Samara gasped, and Ariadne raised her eyebrows.
“Well, Lysander is angry with Trevelyan. He was humiliated …”
“Evander is dying!” Valenna cried, jerking toward Ariadne. She didn’t know what she meant to do—strangle her? Shake her? But Ariadne backed away, looking wary.
“Samara’s father has some. Let me have that.”
“I can’t bend the rules …”
“OH, YOU CAN!” Valenna shouted. “Do you know how Vander got like this? It wasn’t because he fell from a dragon; it was because I struck him with my magic. It is evil, it is vile magic, and if I strike you with it, you’ll be begging for the powder your son destroyed.”
A shadow fell over Ariadne’s face. She was frightened; Valenna relished it.
“I will not change the rules for you,” Ariadne said, her voice tremulous.
Valenna’s anger flared, and her reservations dissipated like smoke in a windstorm.
“Alright then,” she said. “But you will answer for what comes next.”
She shoved Samara aside and climbed onto the little red dragon.
“What are you doing?” Samara cried, trying to pull Valenna down. “You can’t go up in this weather! There’s lightning!”
“I have faced worse things than lightning on a dragon,” Valenna said acidly. She kicked the dragon, and the creature unfurled its wings and leaped into the air.
“Stop!” Samara screamed. “You can’t take her! Thief!”
Her voice faded as Valenna mounted into the rain-lashed clouds. When she looked down, she saw Ariadne gazing after her, stunned.
The dragon knew its way through the mountains, and Valenna gave it its head, letting it lead them past stone spires and towers barely visible in the downpour. Twice, her mount tried to turn and fly home, but Valenna kept its head forward—flying into the wind, toward Sennalaith.
This was not the return she’d imagined; desperate and shivering, crawling back begging for favors. She was supposed to face her father at her full strength, with Olivette at her side. Yet here she was, breaking every promise she’d ever made to herself.
If she asked Cadmus for this favor, she would never be able to turn against him. She would never find her sister.
But she couldn’t stop thinking of Evander, and how hollow her world would be without him.
He deserved to live. After what she’d done to him, she did not.
She understood why he’d left her in Largotia.
She’d been so angry at him, but it made sense to her now.
He knew her better than anyone, and he knew that she would turn reckless when pushed to desperation.

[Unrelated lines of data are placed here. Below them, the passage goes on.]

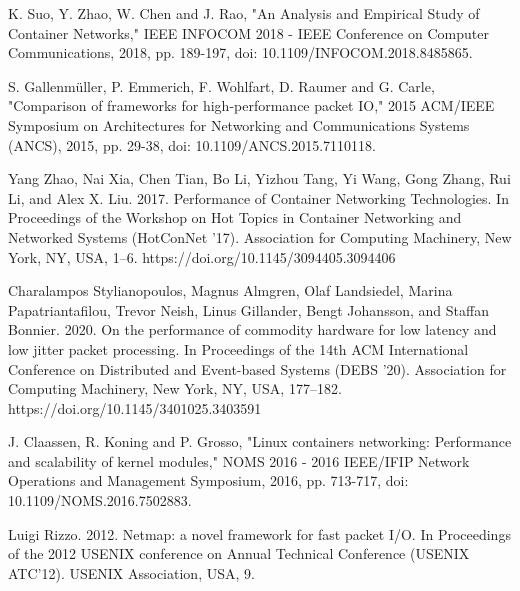 \documentclass[conference]{IEEEtran}
\begin{document}
%
%
%
\begin{thebibliography}{1}

K. Suo, Y. Zhao, W. Chen and J. Rao, "An Analysis and Empirical Study of Container Networks," IEEE INFOCOM 2018 - IEEE Conference on Computer Communications, 2018, pp. 189-197, doi: 10.1109/INFOCOM.2018.8485865.

S. Gallenmüller, P. Emmerich, F. Wohlfart, D. Raumer and G. Carle, "Comparison of frameworks for high-performance packet IO," 2015 ACM/IEEE Symposium on Architectures for Networking and Communications Systems (ANCS), 2015, pp. 29-38, doi: 10.1109/ANCS.2015.7110118.

Yang Zhao, Nai Xia, Chen Tian, Bo Li, Yizhou Tang, Yi Wang, Gong Zhang, Rui Li, and Alex X. Liu. 2017. Performance of Container Networking Technologies. In Proceedings of the Workshop on Hot Topics in Container Networking and Networked Systems (HotConNet '17). Association for Computing Machinery, New York, NY, USA, 1–6. https://doi.org/10.1145/3094405.3094406

Charalampos Stylianopoulos, Magnus Almgren, Olaf Landsiedel, Marina Papatriantafilou, Trevor Neish, Linus Gillander, Bengt Johansson, and Staffan Bonnier. 2020. On the performance of commodity hardware for low latency and low jitter packet processing. In Proceedings of the 14th ACM International Conference on Distributed and Event-based Systems (DEBS '20). Association for Computing Machinery, New York, NY, USA, 177–182. https://doi.org/10.1145/3401025.3403591

J. Claassen, R. Koning and P. Grosso, "Linux containers networking: Performance and scalability of kernel modules," NOMS 2016 - 2016 IEEE/IFIP Network Operations and Management Symposium, 2016, pp. 713-717, doi: 10.1109/NOMS.2016.7502883.

Luigi Rizzo. 2012. Netmap: a novel framework for fast packet I/O. In Proceedings of the 2012 USENIX conference on Annual Technical Conference (USENIX ATC'12). USENIX Association, USA, 9.


\end{thebibliography}
\end{document}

He knew her love for him was all-encompassing, and she would risk it all to save him.
Yes, he had been wise to try to spare her from this, but she was glad that she was not so wise as he.
She kicked the dragon harder. If Evander died before she reached her father, then it would all be for nothing.
Wings thundered overhead, and Valenna drew up her dragon, hovering, waiting. A shadow darted behind her, then in the darkness ahead. It circled and then grew out of the clouds.
A dragon twice the size of her mount loomed over her, ridden by a man in a Sennalaithic uniform.
“You have entered the borderlands of Sennalaith,” he called over the wind. “What is your business here?”
Valenna lifted her chin. “I am Valeria, the dark witch, daughter of Cadmus. Tell my father that I have come to barter.”